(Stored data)

"""

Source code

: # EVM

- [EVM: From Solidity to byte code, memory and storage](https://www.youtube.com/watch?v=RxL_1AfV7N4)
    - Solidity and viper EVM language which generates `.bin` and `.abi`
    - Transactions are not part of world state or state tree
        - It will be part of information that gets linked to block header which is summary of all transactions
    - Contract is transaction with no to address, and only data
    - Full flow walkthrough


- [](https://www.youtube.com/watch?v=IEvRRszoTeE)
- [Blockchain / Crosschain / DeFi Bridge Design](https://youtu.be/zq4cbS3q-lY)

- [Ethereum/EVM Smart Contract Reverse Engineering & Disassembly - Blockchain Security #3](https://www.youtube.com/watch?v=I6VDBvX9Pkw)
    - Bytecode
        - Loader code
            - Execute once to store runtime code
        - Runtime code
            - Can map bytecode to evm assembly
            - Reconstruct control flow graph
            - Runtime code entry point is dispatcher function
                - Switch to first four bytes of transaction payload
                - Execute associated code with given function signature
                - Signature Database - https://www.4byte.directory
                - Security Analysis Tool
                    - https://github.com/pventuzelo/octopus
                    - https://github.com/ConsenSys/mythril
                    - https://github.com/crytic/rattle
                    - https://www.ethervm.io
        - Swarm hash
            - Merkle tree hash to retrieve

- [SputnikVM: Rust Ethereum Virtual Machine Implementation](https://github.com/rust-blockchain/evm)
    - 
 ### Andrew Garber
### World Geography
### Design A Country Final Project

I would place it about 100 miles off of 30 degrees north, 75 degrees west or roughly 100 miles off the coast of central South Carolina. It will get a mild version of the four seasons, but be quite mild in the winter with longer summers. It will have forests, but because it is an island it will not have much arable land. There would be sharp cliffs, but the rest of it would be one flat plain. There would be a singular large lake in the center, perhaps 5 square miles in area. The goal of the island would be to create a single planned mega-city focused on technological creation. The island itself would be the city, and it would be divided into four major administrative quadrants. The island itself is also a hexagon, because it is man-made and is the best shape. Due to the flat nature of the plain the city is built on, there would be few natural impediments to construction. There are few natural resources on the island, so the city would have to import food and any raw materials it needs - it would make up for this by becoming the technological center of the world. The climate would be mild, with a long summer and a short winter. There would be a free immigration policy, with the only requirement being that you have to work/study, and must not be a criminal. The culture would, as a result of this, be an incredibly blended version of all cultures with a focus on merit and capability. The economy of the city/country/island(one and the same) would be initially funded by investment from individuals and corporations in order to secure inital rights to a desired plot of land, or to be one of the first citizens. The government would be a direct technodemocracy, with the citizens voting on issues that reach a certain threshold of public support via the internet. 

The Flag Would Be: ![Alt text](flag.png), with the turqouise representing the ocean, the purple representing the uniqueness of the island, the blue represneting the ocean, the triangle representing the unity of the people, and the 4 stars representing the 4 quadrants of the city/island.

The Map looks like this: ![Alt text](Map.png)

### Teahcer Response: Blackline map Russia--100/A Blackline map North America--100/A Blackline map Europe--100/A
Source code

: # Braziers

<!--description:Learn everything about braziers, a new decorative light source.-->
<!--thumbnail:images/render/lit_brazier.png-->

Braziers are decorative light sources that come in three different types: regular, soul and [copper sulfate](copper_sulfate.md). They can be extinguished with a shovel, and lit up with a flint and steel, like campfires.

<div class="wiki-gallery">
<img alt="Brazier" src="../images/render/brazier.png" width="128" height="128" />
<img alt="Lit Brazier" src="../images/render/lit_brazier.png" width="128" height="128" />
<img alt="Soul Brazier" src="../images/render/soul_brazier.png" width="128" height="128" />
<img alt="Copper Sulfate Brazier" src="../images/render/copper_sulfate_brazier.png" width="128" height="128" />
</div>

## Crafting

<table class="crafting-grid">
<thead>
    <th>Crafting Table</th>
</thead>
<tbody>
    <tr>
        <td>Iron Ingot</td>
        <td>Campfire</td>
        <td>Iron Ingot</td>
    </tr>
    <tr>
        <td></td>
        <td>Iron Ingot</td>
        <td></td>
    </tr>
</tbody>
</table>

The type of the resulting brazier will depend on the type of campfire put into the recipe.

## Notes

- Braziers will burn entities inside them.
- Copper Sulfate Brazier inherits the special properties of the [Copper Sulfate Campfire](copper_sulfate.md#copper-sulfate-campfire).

"""

# [What is expected]
Look over the data above and show each line that contains "hash".

# [Your response]
        - Swarm hash
            - Merkle tree hash to retrieve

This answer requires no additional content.